Japan to unveil support for struggling offshore wind projects after lessons learned

Japan is preparing a new financing framework aimed at reviving offshore wind schemes that stalled after rounds 2 and 3 of the national auction. The plan centers on stabilizing long-term revenue and reducing the risk profile for capital-intensive projects.

Rising costs across supply chains, currency swings, higher borrowing costs and challenges securing vessels pushed several bids below sustainable levels, threatening the nation’s clean energy ambitions and billions in investment. In response, authorities are exploring additional support to prevent a repeat of early setbacks.

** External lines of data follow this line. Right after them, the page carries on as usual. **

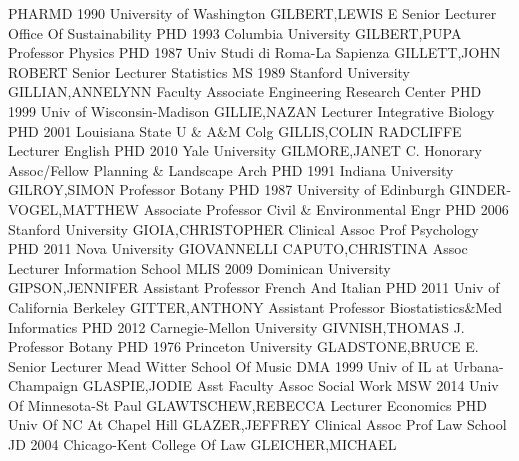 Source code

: \documentclass[
]{article}
\begin{document}
\textbar PHARMD 1990 University of Washington \textbar GILBERT,LEWIS E
\textbar Senior Lecturer \textbar Office Of Sustainability \textbar{}
 \textbar PHD 1993 Columbia University \textbar GILBERT,PUPA
\textbar Professor \textbar Physics \textbar{}  \textbar PHD
1987 Univ Studi di Roma-La Sapienza \textbar GILLETT,JOHN ROBERT
\textbar Senior Lecturer \textbar Statistics \textbar{} 
\textbar MS 1989 Stanford University \textbar GILLIAN,ANNELYNN
\textbar Faculty Associate \textbar Engineering Research Center
\textbar{}  \textbar PHD 1999 Univ of Wisconsin-Madison
\textbar GILLIE,NAZAN \textbar Lecturer \textbar Integrative Biology
\textbar{}  \textbar PHD 2001 Louisiana State U \& A\&M Colg
\textbar GILLIS,COLIN RADCLIFFE \textbar Lecturer \textbar English
\textbar{}  \textbar PHD 2010 Yale University
\textbar GILMORE,JANET C. \textbar Honorary Assoc/Fellow
\textbar Planning \& Landscape Arch \textbar{}  \textbar PHD
1991 Indiana University \textbar GILROY,SIMON \textbar Professor
\textbar Botany \textbar{}  \textbar PHD 1987 University of
Edinburgh \textbar GINDER-VOGEL,MATTHEW \textbar Associate Professor
\textbar Civil \& Environmental Engr \textbar{} 
\textbar PHD 2006 Stanford University \textbar GIOIA,CHRISTOPHER
\textbar Clinical Assoc Prof \textbar Psychology \textbar{} 
\textbar PHD 2011 Nova University \textbar GIOVANNELLI CAPUTO,CHRISTINA
\textbar Assoc Lecturer \textbar Information School \textbar{}
 \textbar MLIS 2009 Dominican University
\textbar GIPSON,JENNIFER \textbar Assistant Professor \textbar French
And Italian \textbar{}  \textbar PHD 2011 Univ of California
Berkeley \textbar GITTER,ANTHONY \textbar Assistant Professor
\textbar Biostatistics\&Med Informatics \textbar{} 
\textbar PHD 2012 Carnegie-Mellon University \textbar GIVNISH,THOMAS J.
\textbar Professor \textbar Botany \textbar{}  \textbar PHD
1976 Princeton University \textbar GLADSTONE,BRUCE E. \textbar Senior
Lecturer \textbar Mead Witter School Of Music \textbar{} 
\textbar DMA 1999 Univ of IL at Urbana-Champaign \textbar GLASPIE,JODIE
\textbar Asst Faculty Assoc \textbar Social Work \textbar{} 
\textbar MSW 2014 Univ Of Minnesota-St Paul \textbar GLAWTSCHEW,REBECCA
\textbar Lecturer \textbar Economics \textbar{} 
\textbar PHD Univ Of NC At Chapel Hill \textbar GLAZER,JEFFREY
\textbar Clinical Assoc Prof \textbar Law School \textbar{} 
\textbar JD 2004 Chicago-Kent College Of Law \textbar GLEICHER,MICHAEL
\end{document}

The government intends to retool the auction architecture and reintroduce rounds that stalled, while restarting the longer-term calendar. The centerpiece would be a Long-Term Decarbonisation Auction, a mechanism borrowed from 2023 rules that offered fixed capacity payments for up to two decades in other sectors, designed to de-risk finance and cap windfall profits.

A METI pricing panel is expected to finalize parameters for the LTDA, making it available to rounds 2 and 3 projects. Developers have described the LTDA as a potential lifeline that could make financing more predictable and bankable, especially when paired with prior premium structures.

Most Round 2 and 3 projects are at early stages, with notable exceptions such as a 315 MW development off Akita coast, led by a joint venture including a major utility. The project is moving toward site works, with the first 21 Japanese-built monopiles slated for arrival this autumn and wind turbines expected later in the year. Commercial operation is targeted for the late 2020s, on track for 2027 in some estimates.

Another large Round 3 project, a 600 MW array off the Sea of Japan, is also awaiting the government’s decision on new incentives. Industry figures emphasize that the sector needs a credible delivery track record before discussions on optimization can proceed.

Industry voices stress delivering projects and building credibility as essential steps. Analysts note that early offshore wind in Japan was heavily subsidy-driven and underestimated upfront costs, which has fed into the current caution around pricing and timelines. There is a sense that a more measured approach—emphasizing deliverability, price floors, and non-price criteria—could reduce risk and support steadier progress.

Other rounds show progress, albeit slowly. A 450 MW project in one prefecture has inched forward, with a vendor selection for turbines in limbo awaiting a formal green light from officials. A separate 684 MW project is edging toward construction, with company executives expressing cautious optimism about reaching commercial operation in the near term.

Government plans set 2040 targets to push offshore wind to tens of gigawatts, up from a fraction of a gigawatt currently online. To reach this, the administration intends to keep a revenue-support framework for future rounds, while placing greater emphasis on timely delivery. Floors on price and qualification standards are expected to be introduced to deter unrealistic bids.

There is also talk of re-tendering the relinquished Round 1 sites, though officials suggest a late-2025 or early-2026 timeframe is more likely, rather than a quick restart. The sites include Noshiro-Mitane-Oga, Yurihonjo and Choshi, with capacities spanning several hundred megawatts each.

At a conference addressing offshore wind, policymakers signaled a commitment to diversifying energy away from fossil fuels. They stressed continuing with the Round 1 re-tender while also participating in the longer-term decarbonisation auctions for the later rounds, aiming to foster domestic supply chains and technology development.

Officials also outlined new efforts to bolster the industrial and technical backbone of Japan’s wind sector, including supply chain strengthening and localization of manufacturing and maintenance capabilities to reduce dependency on imports.